[发明专利]一种单克隆细胞株及其在测定IL‑6R抑制剂相对生物学活性中的应用

权利要求书

1.一种单克隆细胞株，其特征在于，所述单克隆细胞株为携带有受SIE调控的荧光素酶基因且能稳定表达荧光素酶的体外培养的哺乳动物细胞。

2.根据权利要求1所述的单克隆细胞株，其特征在于，所述哺乳动物细胞为人肾上皮细胞293T细胞。

3.根据权利要求1所述的单克隆细胞株，其特征在于，所述单克隆细胞株命名为293T-SIE，其保藏编号为CGMCC No.13816，保藏单位为中国微生物菌种保藏管理委员会普通微生物中心。

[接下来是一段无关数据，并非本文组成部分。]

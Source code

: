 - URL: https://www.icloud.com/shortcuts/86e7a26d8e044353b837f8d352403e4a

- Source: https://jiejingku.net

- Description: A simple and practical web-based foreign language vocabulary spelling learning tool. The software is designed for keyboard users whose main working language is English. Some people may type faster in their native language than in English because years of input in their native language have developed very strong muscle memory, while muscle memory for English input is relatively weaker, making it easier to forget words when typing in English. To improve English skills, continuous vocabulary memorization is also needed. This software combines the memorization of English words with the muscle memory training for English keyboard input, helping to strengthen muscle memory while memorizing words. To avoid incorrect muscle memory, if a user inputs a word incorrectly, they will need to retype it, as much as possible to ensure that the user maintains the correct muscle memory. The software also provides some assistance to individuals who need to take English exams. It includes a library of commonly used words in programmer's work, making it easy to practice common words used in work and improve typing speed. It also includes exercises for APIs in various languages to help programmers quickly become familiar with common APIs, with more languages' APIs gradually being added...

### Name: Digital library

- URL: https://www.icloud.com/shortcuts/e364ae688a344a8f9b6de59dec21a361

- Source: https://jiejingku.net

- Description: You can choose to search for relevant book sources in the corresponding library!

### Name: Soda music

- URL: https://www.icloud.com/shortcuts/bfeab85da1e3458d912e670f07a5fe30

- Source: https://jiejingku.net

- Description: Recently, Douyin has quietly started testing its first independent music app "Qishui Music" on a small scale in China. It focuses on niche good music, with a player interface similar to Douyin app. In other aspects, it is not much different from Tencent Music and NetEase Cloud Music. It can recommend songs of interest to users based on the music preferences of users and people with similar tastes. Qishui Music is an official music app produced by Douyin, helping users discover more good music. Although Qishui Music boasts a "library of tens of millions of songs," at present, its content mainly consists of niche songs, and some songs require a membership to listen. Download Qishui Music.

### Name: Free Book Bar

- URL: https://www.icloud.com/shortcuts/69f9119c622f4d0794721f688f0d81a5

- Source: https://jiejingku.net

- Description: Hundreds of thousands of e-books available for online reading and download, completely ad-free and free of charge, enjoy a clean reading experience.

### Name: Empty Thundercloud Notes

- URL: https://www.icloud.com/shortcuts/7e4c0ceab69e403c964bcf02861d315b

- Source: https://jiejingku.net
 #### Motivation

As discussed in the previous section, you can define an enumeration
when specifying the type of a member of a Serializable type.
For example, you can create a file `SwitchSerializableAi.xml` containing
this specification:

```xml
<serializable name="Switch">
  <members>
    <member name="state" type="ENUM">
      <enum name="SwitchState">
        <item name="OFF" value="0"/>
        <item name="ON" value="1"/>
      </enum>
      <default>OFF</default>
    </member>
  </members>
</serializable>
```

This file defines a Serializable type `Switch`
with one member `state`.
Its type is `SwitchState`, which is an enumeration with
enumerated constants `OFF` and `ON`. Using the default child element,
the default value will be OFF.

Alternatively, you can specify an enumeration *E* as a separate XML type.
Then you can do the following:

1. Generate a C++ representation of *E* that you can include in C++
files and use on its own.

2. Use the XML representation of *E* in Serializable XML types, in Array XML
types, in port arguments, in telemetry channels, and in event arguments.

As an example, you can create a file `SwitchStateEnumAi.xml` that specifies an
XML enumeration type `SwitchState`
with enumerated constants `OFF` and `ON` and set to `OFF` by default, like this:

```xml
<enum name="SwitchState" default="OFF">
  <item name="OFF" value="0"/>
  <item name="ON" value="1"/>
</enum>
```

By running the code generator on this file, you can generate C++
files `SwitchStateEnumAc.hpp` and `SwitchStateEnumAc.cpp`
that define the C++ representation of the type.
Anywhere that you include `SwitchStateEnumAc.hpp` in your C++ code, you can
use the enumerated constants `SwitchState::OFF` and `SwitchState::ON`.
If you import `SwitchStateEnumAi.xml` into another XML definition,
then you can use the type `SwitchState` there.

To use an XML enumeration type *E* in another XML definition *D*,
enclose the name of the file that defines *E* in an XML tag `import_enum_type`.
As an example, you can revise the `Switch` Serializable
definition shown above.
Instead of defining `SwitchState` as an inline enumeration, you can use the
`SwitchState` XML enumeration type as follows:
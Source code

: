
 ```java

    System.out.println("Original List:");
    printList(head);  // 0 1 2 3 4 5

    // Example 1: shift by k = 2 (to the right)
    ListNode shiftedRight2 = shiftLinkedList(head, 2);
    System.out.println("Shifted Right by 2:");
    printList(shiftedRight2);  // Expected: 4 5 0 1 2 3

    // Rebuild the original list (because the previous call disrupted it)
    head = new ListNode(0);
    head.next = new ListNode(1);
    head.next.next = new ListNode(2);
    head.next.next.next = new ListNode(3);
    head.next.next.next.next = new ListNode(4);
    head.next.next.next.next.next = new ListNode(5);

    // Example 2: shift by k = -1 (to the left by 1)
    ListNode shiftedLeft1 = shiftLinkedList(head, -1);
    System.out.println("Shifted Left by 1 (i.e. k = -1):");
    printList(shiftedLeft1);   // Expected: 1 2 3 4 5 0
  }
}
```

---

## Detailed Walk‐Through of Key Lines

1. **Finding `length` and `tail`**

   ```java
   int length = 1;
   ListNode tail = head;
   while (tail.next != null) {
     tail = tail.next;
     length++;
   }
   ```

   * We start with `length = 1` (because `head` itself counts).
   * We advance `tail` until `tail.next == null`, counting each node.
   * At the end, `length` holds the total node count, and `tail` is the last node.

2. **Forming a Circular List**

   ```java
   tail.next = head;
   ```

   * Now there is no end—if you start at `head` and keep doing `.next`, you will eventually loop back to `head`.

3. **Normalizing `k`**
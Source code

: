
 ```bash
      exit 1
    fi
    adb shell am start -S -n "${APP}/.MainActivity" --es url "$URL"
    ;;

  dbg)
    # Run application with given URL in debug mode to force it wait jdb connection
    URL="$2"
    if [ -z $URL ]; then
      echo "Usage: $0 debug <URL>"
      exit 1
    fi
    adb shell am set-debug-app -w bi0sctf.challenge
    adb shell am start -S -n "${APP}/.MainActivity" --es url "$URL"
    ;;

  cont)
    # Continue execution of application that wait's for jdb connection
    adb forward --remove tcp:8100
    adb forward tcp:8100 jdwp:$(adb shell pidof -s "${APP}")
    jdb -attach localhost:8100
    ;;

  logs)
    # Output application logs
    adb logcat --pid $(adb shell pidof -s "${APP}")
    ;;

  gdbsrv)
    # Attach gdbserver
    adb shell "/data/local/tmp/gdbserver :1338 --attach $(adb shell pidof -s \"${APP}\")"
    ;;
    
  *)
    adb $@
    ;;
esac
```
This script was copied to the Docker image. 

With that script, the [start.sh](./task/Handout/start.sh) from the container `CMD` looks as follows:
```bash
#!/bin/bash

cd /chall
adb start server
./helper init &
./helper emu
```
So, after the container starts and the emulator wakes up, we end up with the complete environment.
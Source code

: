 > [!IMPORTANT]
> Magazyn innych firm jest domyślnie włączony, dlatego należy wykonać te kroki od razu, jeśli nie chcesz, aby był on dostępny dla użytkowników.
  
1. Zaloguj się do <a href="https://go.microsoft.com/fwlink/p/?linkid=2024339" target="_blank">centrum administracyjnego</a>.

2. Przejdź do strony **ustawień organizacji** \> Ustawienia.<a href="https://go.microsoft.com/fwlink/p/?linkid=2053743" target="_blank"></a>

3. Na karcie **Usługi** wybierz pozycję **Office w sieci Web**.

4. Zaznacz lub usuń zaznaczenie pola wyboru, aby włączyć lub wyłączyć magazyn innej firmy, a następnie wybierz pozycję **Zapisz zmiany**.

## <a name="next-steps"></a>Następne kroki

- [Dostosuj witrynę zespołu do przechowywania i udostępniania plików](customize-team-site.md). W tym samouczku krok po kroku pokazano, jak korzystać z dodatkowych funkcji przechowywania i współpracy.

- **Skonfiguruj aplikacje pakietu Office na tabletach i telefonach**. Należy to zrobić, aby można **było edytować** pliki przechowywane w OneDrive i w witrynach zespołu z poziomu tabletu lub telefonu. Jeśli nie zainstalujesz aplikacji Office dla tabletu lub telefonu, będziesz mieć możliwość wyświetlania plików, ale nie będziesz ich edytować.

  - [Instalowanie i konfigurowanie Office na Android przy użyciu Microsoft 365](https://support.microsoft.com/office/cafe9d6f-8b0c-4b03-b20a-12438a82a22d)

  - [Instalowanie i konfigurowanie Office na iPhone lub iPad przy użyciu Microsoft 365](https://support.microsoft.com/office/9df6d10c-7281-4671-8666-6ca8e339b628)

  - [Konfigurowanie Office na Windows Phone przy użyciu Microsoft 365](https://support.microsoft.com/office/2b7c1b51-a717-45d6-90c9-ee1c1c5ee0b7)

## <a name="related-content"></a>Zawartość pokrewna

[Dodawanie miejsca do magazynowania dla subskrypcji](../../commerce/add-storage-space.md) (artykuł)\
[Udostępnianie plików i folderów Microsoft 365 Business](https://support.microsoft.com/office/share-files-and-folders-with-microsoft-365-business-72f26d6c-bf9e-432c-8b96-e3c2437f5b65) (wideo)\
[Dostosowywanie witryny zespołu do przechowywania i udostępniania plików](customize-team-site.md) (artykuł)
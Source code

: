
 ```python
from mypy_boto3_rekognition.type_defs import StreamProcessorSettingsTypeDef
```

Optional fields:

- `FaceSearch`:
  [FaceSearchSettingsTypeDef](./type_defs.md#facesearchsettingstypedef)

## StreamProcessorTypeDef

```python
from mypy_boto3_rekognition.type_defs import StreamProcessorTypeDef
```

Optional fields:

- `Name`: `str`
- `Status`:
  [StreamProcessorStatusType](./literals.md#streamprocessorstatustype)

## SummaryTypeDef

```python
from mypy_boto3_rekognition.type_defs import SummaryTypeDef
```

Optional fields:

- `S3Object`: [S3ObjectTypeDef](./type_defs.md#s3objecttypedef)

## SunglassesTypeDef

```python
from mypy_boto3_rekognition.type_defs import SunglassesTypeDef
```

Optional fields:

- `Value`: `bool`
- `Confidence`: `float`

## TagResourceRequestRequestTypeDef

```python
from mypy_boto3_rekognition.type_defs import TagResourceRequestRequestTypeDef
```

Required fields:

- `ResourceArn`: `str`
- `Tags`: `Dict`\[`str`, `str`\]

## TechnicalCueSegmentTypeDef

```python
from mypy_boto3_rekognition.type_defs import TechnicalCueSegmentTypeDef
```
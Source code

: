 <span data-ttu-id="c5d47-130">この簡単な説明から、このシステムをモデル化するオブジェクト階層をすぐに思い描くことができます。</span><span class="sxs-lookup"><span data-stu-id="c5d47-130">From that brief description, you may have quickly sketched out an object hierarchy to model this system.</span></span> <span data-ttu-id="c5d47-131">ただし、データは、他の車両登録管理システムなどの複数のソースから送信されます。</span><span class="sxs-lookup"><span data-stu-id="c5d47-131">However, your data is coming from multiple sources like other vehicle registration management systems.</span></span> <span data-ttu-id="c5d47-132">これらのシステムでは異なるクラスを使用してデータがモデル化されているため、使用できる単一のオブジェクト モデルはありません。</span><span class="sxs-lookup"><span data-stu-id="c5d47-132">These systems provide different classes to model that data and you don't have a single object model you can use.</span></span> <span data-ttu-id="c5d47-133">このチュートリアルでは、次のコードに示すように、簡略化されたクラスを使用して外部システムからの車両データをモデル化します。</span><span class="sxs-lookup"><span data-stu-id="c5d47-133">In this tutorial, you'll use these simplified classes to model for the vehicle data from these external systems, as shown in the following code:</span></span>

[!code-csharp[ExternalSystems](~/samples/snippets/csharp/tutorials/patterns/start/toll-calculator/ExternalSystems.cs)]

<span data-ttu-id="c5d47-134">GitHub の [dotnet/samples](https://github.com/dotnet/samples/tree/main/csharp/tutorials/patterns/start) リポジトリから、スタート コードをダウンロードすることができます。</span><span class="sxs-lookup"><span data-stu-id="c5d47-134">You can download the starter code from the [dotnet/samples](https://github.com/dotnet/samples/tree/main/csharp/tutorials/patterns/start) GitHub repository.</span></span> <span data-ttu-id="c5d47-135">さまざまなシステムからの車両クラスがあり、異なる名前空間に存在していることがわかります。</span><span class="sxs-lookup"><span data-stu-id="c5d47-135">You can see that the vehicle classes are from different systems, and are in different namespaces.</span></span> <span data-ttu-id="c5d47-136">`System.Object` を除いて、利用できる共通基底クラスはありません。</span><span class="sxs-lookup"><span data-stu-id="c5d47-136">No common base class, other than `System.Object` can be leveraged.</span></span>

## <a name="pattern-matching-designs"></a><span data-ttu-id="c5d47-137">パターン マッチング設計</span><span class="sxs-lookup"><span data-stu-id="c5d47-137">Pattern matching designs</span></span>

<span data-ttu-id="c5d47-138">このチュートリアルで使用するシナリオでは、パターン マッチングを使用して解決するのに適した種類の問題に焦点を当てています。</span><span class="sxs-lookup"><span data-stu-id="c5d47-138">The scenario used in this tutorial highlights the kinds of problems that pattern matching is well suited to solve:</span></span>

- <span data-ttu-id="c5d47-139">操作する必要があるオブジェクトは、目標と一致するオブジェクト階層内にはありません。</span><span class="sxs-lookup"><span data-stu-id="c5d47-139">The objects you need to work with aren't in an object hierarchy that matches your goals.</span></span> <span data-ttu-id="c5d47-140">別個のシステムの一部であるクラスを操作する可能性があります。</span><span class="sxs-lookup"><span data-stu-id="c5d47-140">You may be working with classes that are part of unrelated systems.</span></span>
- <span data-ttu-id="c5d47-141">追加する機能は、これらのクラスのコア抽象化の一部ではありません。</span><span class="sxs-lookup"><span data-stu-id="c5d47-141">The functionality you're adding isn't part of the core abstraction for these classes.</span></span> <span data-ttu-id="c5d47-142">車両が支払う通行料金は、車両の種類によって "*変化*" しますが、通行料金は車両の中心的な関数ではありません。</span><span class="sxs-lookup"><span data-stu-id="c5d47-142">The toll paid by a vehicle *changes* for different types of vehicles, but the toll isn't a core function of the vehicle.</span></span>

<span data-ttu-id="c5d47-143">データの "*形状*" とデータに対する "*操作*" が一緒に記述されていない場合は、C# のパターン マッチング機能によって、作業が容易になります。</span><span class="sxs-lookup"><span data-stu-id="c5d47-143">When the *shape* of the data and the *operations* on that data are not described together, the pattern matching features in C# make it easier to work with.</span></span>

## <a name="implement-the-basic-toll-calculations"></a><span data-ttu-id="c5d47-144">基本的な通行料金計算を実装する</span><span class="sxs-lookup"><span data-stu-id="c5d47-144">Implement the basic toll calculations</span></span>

4.一种如权利要求1～3中任一项所述的单克隆细胞株的构建方法，其特征在于，包括如下步骤：

a)构建携带有受SIE调控的荧光素酶基因的质粒；

b)利用阳离子脂质体将步骤a)所述的质粒转染入人肾上皮细胞293T细胞；

c)在步骤b)转染后的细胞中加入潮霉素b，经过加压筛选，分离获得单克隆细胞株293T-SIE并冻存。

5.根据权利要求4所述的单克隆细胞株的构建方法，其特征在于，还包括单克隆细胞株293T-SIE的荧光素酶活性的鉴定步骤。

6.根据权利要求4所述的单克隆细胞株的构建方法，其特征在于，所述潮霉素b的浓度为0～1mg/ml。

7.一种如权利要求1～3中任一项所述的单克隆细胞株在筛选IL-6R抑制类药物中的应用。

8.一种采用如权利要求1～3中任一项所述的单克隆细胞株测定IL-6R抑制剂相对生物学活性的方法，其特征在于，包括如下步骤：

(1)单克隆细胞株293T-SIE的复苏、传代及接种：取出冻存的293T-SIE细胞，将细胞快速融化复苏后，于培养箱中培养；取处于对数生长期的细胞用胰酶消化，离心弃上清液，将细胞重悬于细胞培养液中，将细胞悬液稀释后接种至孔板；

(2)配制IL-6工作液、参比品溶液及待测样品溶液，根据测定需求分别将IL-6工作液、参比品溶液及待测样品溶液加入已接种单克隆细胞株293T-SIE的孔板中；

(3)将化学发光底物与含有细胞裂解液的底物缓冲液混匀，加至孔板，室温震荡一定时间；

(4)使用酶标仪读取各孔的化学发光强度，并对测定的数据进行处理，计算参比品及待测样品的半数有效浓度IC₅₀，并计算IL-6R抑制剂的相对生物学活性。

9.根据权利要求8所述的测定IL-6R抑制剂相对生物学活性的方法，其特征在于，所述步骤(2)IL-6工作液、参比品溶液及待测样品溶液的配制过程如下：

IL-6工作液：取预订量的人重组IL-6粉末，加入无菌水溶解，得到IL-6储存液；取IL-6储存液，用细胞培养液稀释，得到预定浓度的IL-6工作液；

参比品溶液：取IL-6R抑制剂参比品，以细胞培养液对参比品按预定比例依次稀释，得到多个不同浓度梯度的参比品溶液；

待测样品溶液：取待测样品，以细胞培养液对待测样品按预定比例依次稀释，得到多个不同浓度梯度的待测样品溶液。

10.根据权利要求8所述的测定IL-6R抑制剂相对生物学活性的方法，其特征在于，所述步骤(4)中IL-6R抑制剂的相对生物学活性的计算公式如下：

待测IL-6R抑制剂相对生物学活性(％)＝参比品IC₅₀/待测样品IC₅₀×100％。